二年前の春、海外を飛び回っていた俺は祖父に言われるままに東京にある支社の入社式に出た。

真新しいスーツに身を包んだ大勢が硬い表情で壇上にいる俺に注目していた。


別段、何も変わらないような入社式でも、たった一つ、いや…たった一人を見ただけでその色を変えてしまった。

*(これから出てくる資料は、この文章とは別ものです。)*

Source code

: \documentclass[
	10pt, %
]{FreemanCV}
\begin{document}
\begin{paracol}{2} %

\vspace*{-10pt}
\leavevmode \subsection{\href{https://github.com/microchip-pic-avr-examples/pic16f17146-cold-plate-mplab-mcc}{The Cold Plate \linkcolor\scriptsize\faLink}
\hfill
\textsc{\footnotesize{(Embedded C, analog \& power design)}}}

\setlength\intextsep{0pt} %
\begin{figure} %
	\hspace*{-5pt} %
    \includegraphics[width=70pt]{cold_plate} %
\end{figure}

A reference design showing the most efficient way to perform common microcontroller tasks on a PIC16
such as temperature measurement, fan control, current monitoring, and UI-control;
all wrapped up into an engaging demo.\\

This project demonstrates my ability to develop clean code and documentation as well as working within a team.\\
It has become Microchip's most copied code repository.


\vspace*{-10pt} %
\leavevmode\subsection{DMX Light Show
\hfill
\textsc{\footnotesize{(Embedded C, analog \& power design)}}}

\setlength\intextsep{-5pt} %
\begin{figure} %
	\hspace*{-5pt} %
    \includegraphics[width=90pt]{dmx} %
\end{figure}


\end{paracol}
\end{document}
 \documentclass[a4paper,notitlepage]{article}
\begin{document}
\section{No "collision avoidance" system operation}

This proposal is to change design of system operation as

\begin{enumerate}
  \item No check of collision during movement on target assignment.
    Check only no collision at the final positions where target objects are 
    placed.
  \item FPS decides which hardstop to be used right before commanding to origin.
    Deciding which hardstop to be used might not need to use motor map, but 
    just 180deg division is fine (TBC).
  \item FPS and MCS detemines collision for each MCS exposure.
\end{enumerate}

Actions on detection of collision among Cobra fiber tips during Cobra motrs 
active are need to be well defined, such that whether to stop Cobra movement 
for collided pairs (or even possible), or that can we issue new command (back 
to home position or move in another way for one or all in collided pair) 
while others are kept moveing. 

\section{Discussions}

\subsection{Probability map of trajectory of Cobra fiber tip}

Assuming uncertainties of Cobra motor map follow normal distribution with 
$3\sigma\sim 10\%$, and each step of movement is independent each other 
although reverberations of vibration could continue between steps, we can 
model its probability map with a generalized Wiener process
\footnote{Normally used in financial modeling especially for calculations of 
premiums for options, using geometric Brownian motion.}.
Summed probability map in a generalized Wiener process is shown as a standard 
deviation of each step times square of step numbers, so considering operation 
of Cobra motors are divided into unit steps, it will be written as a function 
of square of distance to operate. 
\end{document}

他の社員より小さく、それでも凛とした出で立ちで背筋を伸ばしている。
たった一目、見ただけで気になった。

初めて、生まれて初めて一目惚れをした瞬間でもあった。



「伊織、今年の社員で小さい女性がいただろう?」


入社式から数ヶ月経っても彼女が忘れられずに、昔から付き合いのある東京支社にいる英 伊織に尋ねた。
伊織だからと言え知っているとは限らないのに、そこまで頭が回らなかった。


「は?………あぁ!ウサギちゃんの事じゃねぇ?それ。」

「……ウサギ?」

「あぁ、葵 奏多。確か18歳。高卒でもかなり使えるって柏木が喜んでたな。」


ウサギ、は名前ではなくあだ名らしい。葵 奏多、やっと知れた名前に柄にもなく嬉しかった。


「拓海、おまえ…」

「まぁ…な、」


まさかこんな歳で一目惚れ、それも14も年下の女に。
伊織は信じられない、と目を丸くしてはいるが…信じられないのは自分だ。

三年前に、二度と本気の恋愛などしないと誓った。
それが話した事もない女に覆されたのだから。


「ウサギちゃん、モテるから大変だな。」

「ふ…まぁ、気長にやるさ」


俺よりも嬉しそうな友人、いや、親友に口許が緩んでいた。